De même, certains alliés régionaux pourraient être tentés de revoir à la baisse les liens qui les unissent aux Etats-Unis suite au revirement soudain du soutien américain au régime de Moubarak, de peur de subir un jour le même sort. Les dissensions politiques entre les pays de l’Union européenne, notamment au sujet de l’attitude à adopter face aux événements dans le monde arabe, empêchent l’Union de développer une politique étrangère commune susceptible d’avoir suffisamment de poids pour influencer réellement les relations internationales. La timidité affichée par l’Europe vis-à-vis des révolutions tunisiennes et égyptiennes contraste avec l’interventionnisme prôné par certains pays européens en Libye. L’expérience d’intégration supranationale de l’Europe pourra peut-être l’aider à tisser des liens solides et constructifs avec ses voisins du Sud. Mais les crises arabes ont également révélé la faiblesse de cette "union" lorsqu’il est question de prendre des décisions tranchées dans un laps de temps relativement court, et lorsque les intérêts nationaux sont légèrement divergents.

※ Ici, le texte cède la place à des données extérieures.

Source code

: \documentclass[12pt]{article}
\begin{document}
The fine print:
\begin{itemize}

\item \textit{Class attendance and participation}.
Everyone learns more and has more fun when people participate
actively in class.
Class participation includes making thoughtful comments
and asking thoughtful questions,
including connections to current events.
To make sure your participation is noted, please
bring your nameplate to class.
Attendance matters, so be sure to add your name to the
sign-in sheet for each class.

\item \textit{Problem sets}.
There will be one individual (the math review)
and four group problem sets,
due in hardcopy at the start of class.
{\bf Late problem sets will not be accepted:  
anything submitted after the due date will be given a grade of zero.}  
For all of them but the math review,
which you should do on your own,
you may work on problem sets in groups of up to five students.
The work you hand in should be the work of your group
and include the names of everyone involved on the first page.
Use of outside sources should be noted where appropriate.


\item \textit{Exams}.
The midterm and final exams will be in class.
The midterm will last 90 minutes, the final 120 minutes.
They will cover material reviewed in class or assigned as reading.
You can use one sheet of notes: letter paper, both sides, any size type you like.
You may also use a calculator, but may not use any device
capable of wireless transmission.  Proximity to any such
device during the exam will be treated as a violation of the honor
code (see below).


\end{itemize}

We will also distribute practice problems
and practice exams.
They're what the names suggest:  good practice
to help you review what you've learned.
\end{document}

La politique extérieure de la Chine, quant à elle, n’est orientée qu’en fonction de ses propres intérêts. Or le monde arabe est une région essentielle pour ses approvisionnements en énergie. La stabilité sociale et politique de ses partenaires importe bien plus que le type de régime aux yeux des Chinois. La Chine fera dès lors la promotion du respect de la souveraineté nationale et encouragera les bénéfices économiques réciproques. Dans le monde arabo-musulman, la Chine peut compter sur le soutien des Russes dont les objectifs stratégiques rejoignent ceux de Pékin, bien que leurs intérêts soient sensiblement différents dans la région.

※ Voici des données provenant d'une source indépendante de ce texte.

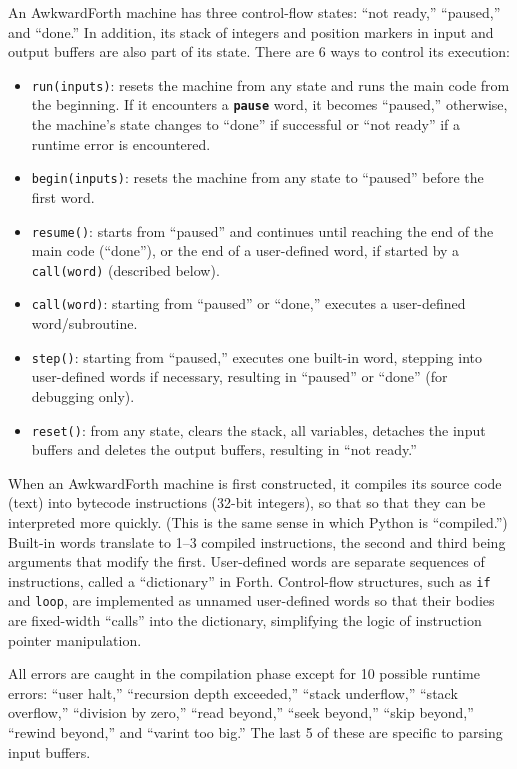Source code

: \documentclass{webofc}
\begin{document}
An AwkwardForth machine has three control-flow states: ``not ready,'' ``paused,'' and ``done.'' In addition, its stack of integers and position markers in input and output buffers are also part of its state. There are 6 ways to control its execution:
\begin{itemize}
\item \texttt{run(inputs)}: resets the machine from any state and runs the main code from the beginning. If it encounters a \textcolor{OliveGreen}{\tt\textbf{pause}} word, it becomes ``paused,'' otherwise, the machine's state changes to ``done'' if successful or ``not ready'' if a runtime error is encountered.
\item \texttt{begin(inputs)}: resets the machine from any state to ``paused'' before the first word.
\item \texttt{resume()}: starts from ``paused'' and continues until reaching the end of the main code (``done''), or the end of a user-defined word, if started by a \texttt{call(word)} (described below).
\item \texttt{call(word)}: starting from ``paused'' or ``done,'' executes a user-defined word/subroutine.
\item \texttt{step()}: starting from ``paused,'' executes one built-in word, stepping into user-defined words if necessary, resulting in ``paused'' or ``done'' (for debugging only).
\item \texttt{reset()}: from any state, clears the stack, all variables, detaches the input buffers and deletes the output buffers, resulting in ``not ready.''
\end{itemize}

When an AwkwardForth machine is first constructed, it compiles its source code (text) into bytecode instructions (32-bit integers), so that so that they can be interpreted more quickly. (This is the same sense in which Python is ``compiled.'') Built-in words translate to 1--3 compiled instructions, the second and third being arguments that modify the first. User-defined words are separate sequences of instructions, called a ``dictionary'' in Forth. Control-flow structures, such as \texttt{if} and \texttt{loop}, are implemented as unnamed user-defined words so that their bodies are fixed-width ``calls'' into the dictionary, simplifying the logic of instruction pointer manipulation.

All errors are caught in the compilation phase except for 10 possible runtime errors: ``user halt,'' ``recursion depth exceeded,'' ``stack underflow,'' ``stack overflow,'' ``division by zero,'' ``read beyond,'' ``seek beyond,'' ``skip beyond,'' ``rewind beyond,'' and ``varint too big.'' The last 5 of these are specific to parsing input buffers.
\end{document}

A moyen terme, les Etats-Unis paraissent hors course. A eux de réinventer leur politique afin de sauvegarder ce qu’ils peuvent de leurs positions et influences. La neutralité de Pékin et sa politique de "non-ingérence" pourraient par contre séduire de plus en plus les pays dont le processus démocratique ne s’est pas mis en route. Par contre, il est probable que l’Occident reste la référence pour cette frange de la population arabe en quête de plus de liberté et de démocratie. L’Europe a donc un rôle à prendre à la suite du printemps arabe. Elle pourrait étendre ses liens, créer de nouveaux partenariats au bénéfice des Européens comme des Arabes. D’autant plus qu’elle bénéficie, on l’a vu, d’une image relativement positive au sein de la population. La balle est dans son camp, encore faut-il que l’Union européenne ait la maturité politique pour la prendre au rebond. Maturité politique qu’elle n’a malheureusement jamais vraiment su démontrer jusqu’à présent.